Optim-wip: Composable loss improvements
This PR adds a few simple improvements to the CompositeLoss class and it's features.
- Added support for
__pos__and__abs__unary operators toCompositeLoss. These appear to be the only other basic operators that make sense to add support for. - Added
operator.floordivsupport. The current operator is being depreciated, but the operator symbol itself is likely not going be removed. Instead it's functionality will be changed: https://github.com/pytorch/pytorch/issues/58743 - Made
CompositeLoss's reduction operation a global variable that can be changed by users. This should improve the generality of the optim module, and it makes it possible to disable this aspect ofCompositeLoss. - Added composable
torch.meanandtorch.sumreduction operations toCompositeLoss. These are common operations, so there are likely use cases that can benefit from them. Example usage:loss_fn.mean()&loss_fn.sum(). - Added the
custom_composable_opfunction that should allow for the composability of many Python & PyTorch operations, as well as custom user operations. This should allow users to cover any operations that aren't covered by default in Captum. - Added
rmodule_opfunction for handling the 3 "r" versions of math operations. This helps simplify the code. - Added tests for the changes listed above.
-
2.0 ** loss_obj,2.0 / loss_obj, &2.0 // loss_objall work without the reduction op, so I've removed it for those cases.
Hi, thank you for making this, but I may miss some context/history here. Why do we need the "composable loss" in Captum?
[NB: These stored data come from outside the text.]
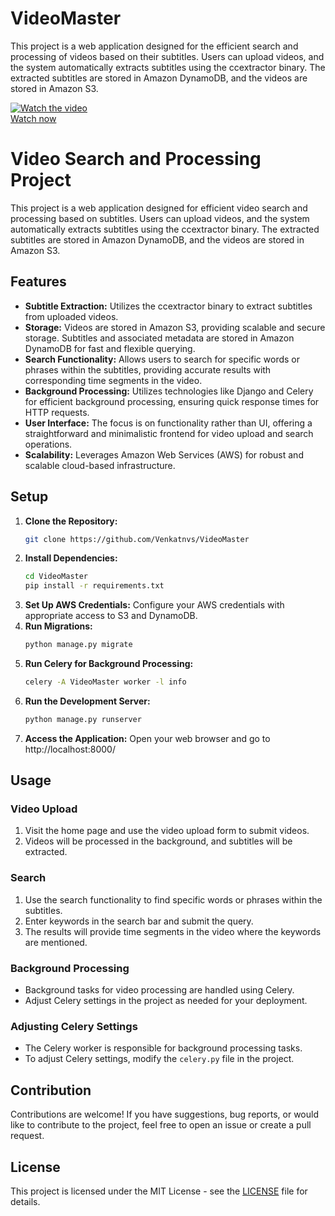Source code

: # VideoMaster
This project is a web application designed for the efficient search and processing of videos based on their subtitles. Users can upload videos, and the system automatically extracts subtitles using the ccextractor binary. The extracted subtitles are stored in Amazon DynamoDB, and the videos are stored in Amazon S3.

[![Watch the video](https://img.youtube.com/vi/qnaLAG2u7nE/hqdefault.jpg)](https://www.youtube.com/embed/qnaLAG2u7nE)
<br/>
[Watch now](https://youtu.be/qnaLAG2u7nE)

# Video Search and Processing Project

This project is a web application designed for efficient video search and processing based on subtitles. Users can upload videos, and the system automatically extracts subtitles using the ccextractor binary. The extracted subtitles are stored in Amazon DynamoDB, and the videos are stored in Amazon S3.

## Features

- **Subtitle Extraction:** Utilizes the ccextractor binary to extract subtitles from uploaded videos.
- **Storage:** Videos are stored in Amazon S3, providing scalable and secure storage. Subtitles and associated metadata are stored in Amazon DynamoDB for fast and flexible querying.
- **Search Functionality:** Allows users to search for specific words or phrases within the subtitles, providing accurate results with corresponding time segments in the video.
- **Background Processing:** Utilizes technologies like Django and Celery for efficient background processing, ensuring quick response times for HTTP requests.
- **User Interface:** The focus is on functionality rather than UI, offering a straightforward and minimalistic frontend for video upload and search operations.
- **Scalability:** Leverages Amazon Web Services (AWS) for robust and scalable cloud-based infrastructure.

## Setup

1. **Clone the Repository:**
   ```bash
   git clone https://github.com/Venkatnvs/VideoMaster
   ```
2. **Install Dependencies:**
   ```bash
   cd VideoMaster
   pip install -r requirements.txt
   ```
3. **Set Up AWS Credentials:**
   Configure your AWS credentials with appropriate access to S3 and DynamoDB.
4. **Run Migrations:**
   ```bash
   python manage.py migrate
   ```
5. **Run Celery for Background Processing:**
   ```bash
   celery -A VideoMaster worker -l info
   ```
6. **Run the Development Server:**
   ```bash
   python manage.py runserver
   ```
7. **Access the Application:**
   Open your web browser and go to http://localhost:8000/

## Usage

### Video Upload

1. Visit the home page and use the video upload form to submit videos.
2. Videos will be processed in the background, and subtitles will be extracted.

### Search

1. Use the search functionality to find specific words or phrases within the subtitles.
2. Enter keywords in the search bar and submit the query.
3. The results will provide time segments in the video where the keywords are mentioned.

### Background Processing

- Background tasks for video processing are handled using Celery.
- Adjust Celery settings in the project as needed for your deployment.

### Adjusting Celery Settings

- The Celery worker is responsible for background processing tasks.
- To adjust Celery settings, modify the `celery.py` file in the project.

## Contribution

Contributions are welcome! If you have suggestions, bug reports, or would like to contribute to the project, feel free to open an issue or create a pull request.

## License

This project is licensed under the MIT License - see the [LICENSE](LICENSE) file for details.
Pytorch has already provided a convention for loss: function/callable-module wrapping some tensor operations. For example, if I need a loss made of others
def new_loss(output_tensor):
return nn.SomeLoss(output_tensor) + some_other_loss(output_tensor) + torch.linalg.norm(output_tensor)
Pytorch tensor has supported these basic arithmetic operations to modify & combine loss tensors. Why are we composing function/callable-module with arithmetic operations, instead of composing tensors? Pytorch supports more operation than what we have. And the "composable loss" cannot be composed with any existing Pytorch losses.
I think our optim loss can work the same without "composable loss" and even be more flexible. For example
deepdream = DeepDream(target)
layeractivation = LayerActivation(target)
def new_loss(targets_to_values: ModuleOutputMapping):
loss = deepdream(targets_to_values) + layeractivation(targets_to_values)
# can also use pytorch loss
return loss + nn.SomeLoss(targets_to_values[target])
@aobo-y Originally Captum’s loss functions were setup similar to the simple class-like functions like Lucid uses. Upon review we then changed the losses to use classes instead.
Ludwig (one of the main Lucid developers) designed the initial optim module to utilize a Lucid-like composable loss system. One of the main benefits of the composable loss system is ease of use and built-in target tracking (the list of targets has to created regardless of whether not we use composable losses, and doing it this way means the user doesn't have to repeat the loss targets in multiple locations). It also allows for easy-to-use handling of things like batch specific targeting.
This PR can be skipped for now.